Uno de cada dos griegos sueña con jubilarse para dedicarse a cultivar el huerto de su abuelo. Cuando se jubila, descubre que el huerto no se puede trasladar al piso de la ciudad y abandona el plan.

– ¿Habéis descubierto algo con el seguimiento de Eftijía Sguridu?

– Nada, señor comisario -dice Dermitzakis-. La mujer lleva una vida normal, nada fuera de lo común.

– Con Varulkos acertaste de lleno -le digo a Vlasópulos-. El también ha cobrado cincuenta mil euros.

Los dos me miran boquiabiertos.

– ¿El también? Es el tercero, si no he perdido la cuenta. ¿Cree que nos pagaría también a nosotros? -bromea Dermitzakis.

– Ni eres atleta ni te han pillado dopándote.

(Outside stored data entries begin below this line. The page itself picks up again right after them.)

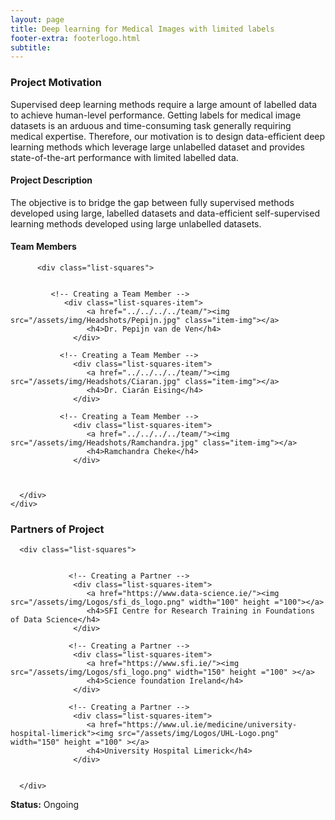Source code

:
 ```yaml
---
layout: page
title: Deep learning for Medical Images with limited labels
footer-extra: footerlogo.html
subtitle: 
---
```


### Project Motivation
Supervised deep learning methods require a large amount of labelled data to achieve human-level performance. Getting labels for medical image datasets is an arduous and time-consuming task generally requiring medical expertise. Therefore, our motivation is to design data-efficient deep learning methods which leverage large unlabelled dataset and provides state-of-the-art performance with limited labelled data.  

#### Project Description
The objective is to bridge the gap between fully supervised methods developed using large, labelled datasets and data-efficient self-supervised learning methods developed using large unlabelled datasets.

#### Team Members 


<div class="container-fluid">
   
   <div class="row">
           
          <div class="list-squares">
             
             
             <!-- Creating a Team Member -->
               	<div class="list-squares-item">
                     <a href="../../../../team/"><img src="/assets/img/Headshots/Pepijn.jpg" class="item-img"></a>
                     <h4>Dr. Pepijn van de Ven</h4>
                  </div>
             
               <!-- Creating a Team Member -->
                  <div class="list-squares-item">
                     <a href="../../../../team/"><img src="/assets/img/Headshots/Ciaran.jpg" class="item-img"></a>
                     <h4>Dr. Ciarán Eising</h4>
                  </div>
        
               <!-- Creating a Team Member -->
                  <div class="list-squares-item">
                     <a href="../../../../team/"><img src="/assets/img/Headshots/Ramchandra.jpg" class="item-img"></a>
                     <h4>Ramchandra Cheke</h4>
                  </div>
        
 
 
      </div>
    </div>
</div>

### Partners of Project


<div class="container-fluid">
   
   <div class="row">
      
      <div class="list-squares">
                 
   
                 <!-- Creating a Partner -->
                  <div class="list-squares-item">
                     <a href="https://www.data-science.ie/"><img src="/assets/img/Logos/sfi_ds_logo.png" width="100" height ="100"></a>
                     <h4>SFI Centre for Research Training in Foundations of Data Science</h4>
                  </div>
         
                 <!-- Creating a Partner -->
                  <div class="list-squares-item">
                     <a href="https://www.sfi.ie/"><img src="/assets/img/Logos/sfi_logo.png" width="150" height ="100" ></a>
                     <h4>Science foundation Ireland</h4>
                  </div>
         
                 <!-- Creating a Partner -->
                  <div class="list-squares-item">
                     <a href="https://www.ul.ie/medicine/university-hospital-limerick"><img src="/assets/img/Logos/UHL-Logo.png" width="150" height ="100" ></a>
                     <h4>University Hospital Limerick</h4>
                  </div>
                                
                  
      </div>
  </div>
</div>

**Status:** Ongoing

No tienes ninguna esperanza. Y ahora conseguid que Varulkos venga lo antes posible. No suele moverse de casa. Que vaya a buscarle un coche patrulla de la comisaría de Koropí. Lo quiero aquí por la tarde.

– Hecho.

– Y decidle a Kula que venga.

Ni death, ni destruction, ni delete, como decían los espabilados agentes británicos. La firma del asesino, la D, es la inicial de doping. Vale, ahora ya lo sé, pero ¿qué significa? ¿Que un ex atleta acusado de dopaje asesina a banqueros? ¿Por qué? ¿Qué culpa tienen los banqueros y los bancos? Si las víctimas hubieran pertenecido a la Agencia Internacional Antidopaje o estuvieran relacionadas con los laboratorios que producen las sustancias dopantes, lo entendería. Ambos le perjudicaron, cada uno a su mañera. Pero los bancos nada tienen que ver con el atletismo ni con el deporte en general.

Aparco esta primera cuestión y me centro en la segunda, para mí la más desagradable. ¿Qué relación tiene Jaris Tsolakis con el caso? Para empezar, también fue atleta y lo expulsaron de las competiciones por doparse. Lo que le diferencia de los demás es su situación económica. Tanto Eftijía Sguridu como Stéfanos Varulkos están con el agua al cuello por las deudas. Tsolakis, en cambio, es rico. ¿Será él quien transfirió el dinero a las cuentas de sus ex compañeros? Si es así, ¿por qué? Descarto por completo la posibilidad de que él sea el asesino. Tsolakis es un inválido; ni siquiera puede levantarse de la silla de ruedas sin ayuda. Por otra parte, en mis encuentros con él, me facilitó información correcta y sincera. Quizá no tenga nada que ver; tal vez sea todo una coincidencia o el producto de mi imaginación malsana. En cualquier caso, debo investigarle, aunque sólo sea para asegurarme de que es inocente y quedarme tranquilo.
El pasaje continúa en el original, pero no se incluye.